+++ Material to process

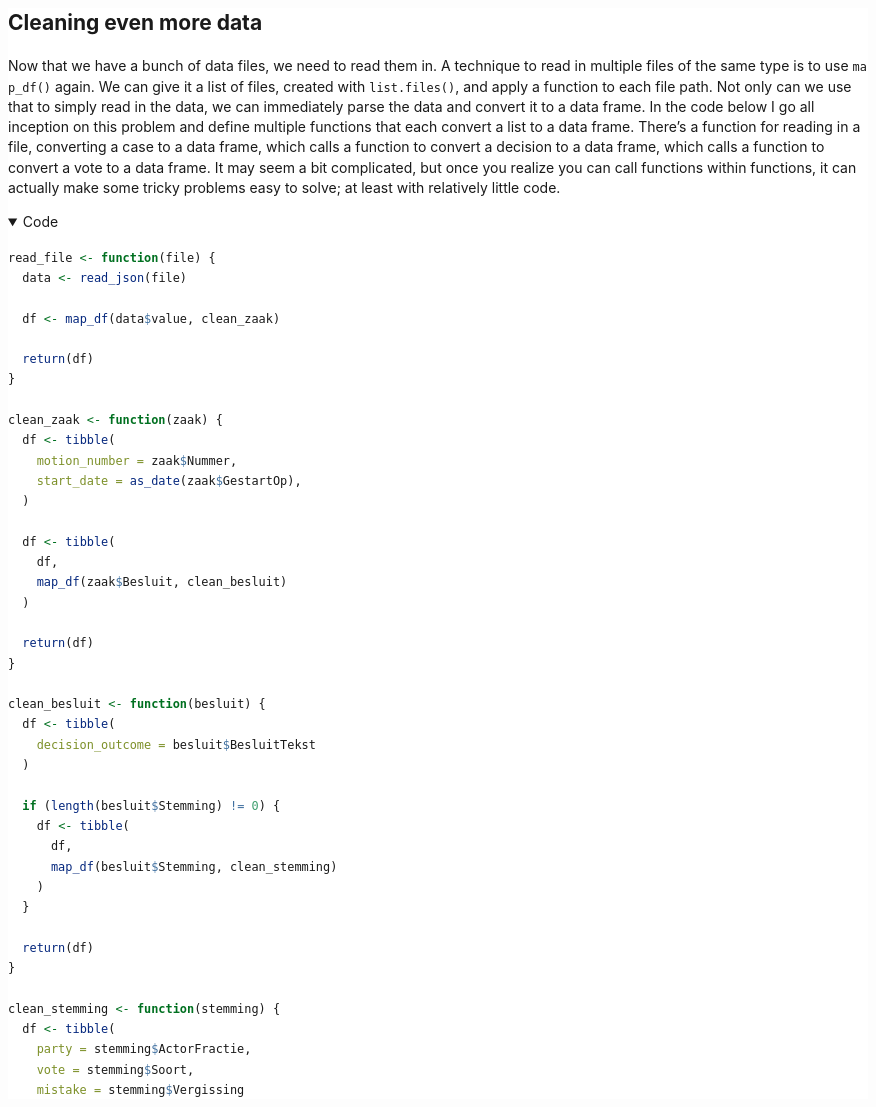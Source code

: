 </details>

## Cleaning even more data

Now that we have a bunch of data files, we need to read them in. A
technique to read in multiple files of the same type is to use
`map_df()` again. We can give it a list of files, created with
`list.files()`, and apply a function to each file path. Not only can we
use that to simply read in the data, we can immediately parse the data
and convert it to a data frame. In the code below I go all inception on
this problem and define multiple functions that each convert a list to a
data frame. There’s a function for reading in a file, converting a case
to a data frame, which calls a function to convert a decision to a data
frame, which calls a function to convert a vote to a data frame. It may
seem a bit complicated, but once you realize you can call functions
within functions, it can actually make some tricky problems easy to
solve; at least with relatively little code.

<details open class="code-fold">
<summary>Code</summary>

``` r
read_file <- function(file) {
  data <- read_json(file)

  df <- map_df(data$value, clean_zaak)

  return(df)
}

clean_zaak <- function(zaak) {
  df <- tibble(
    motion_number = zaak$Nummer,
    start_date = as_date(zaak$GestartOp),
  )

  df <- tibble(
    df,
    map_df(zaak$Besluit, clean_besluit)
  )

  return(df)
}

clean_besluit <- function(besluit) {
  df <- tibble(
    decision_outcome = besluit$BesluitTekst
  )

  if (length(besluit$Stemming) != 0) {
    df <- tibble(
      df,
      map_df(besluit$Stemming, clean_stemming)
    )
  }

  return(df)
}

clean_stemming <- function(stemming) {
  df <- tibble(
    party = stemming$ActorFractie,
    vote = stemming$Soort,
    mistake = stemming$Vergissing
```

++++++

## Your instructions
Would you report every line of the entries above containing the word "calls"?

## Response area
to a data frame, which calls a function to convert a decision to a data
frame, which calls a function to convert a vote to a data frame. It may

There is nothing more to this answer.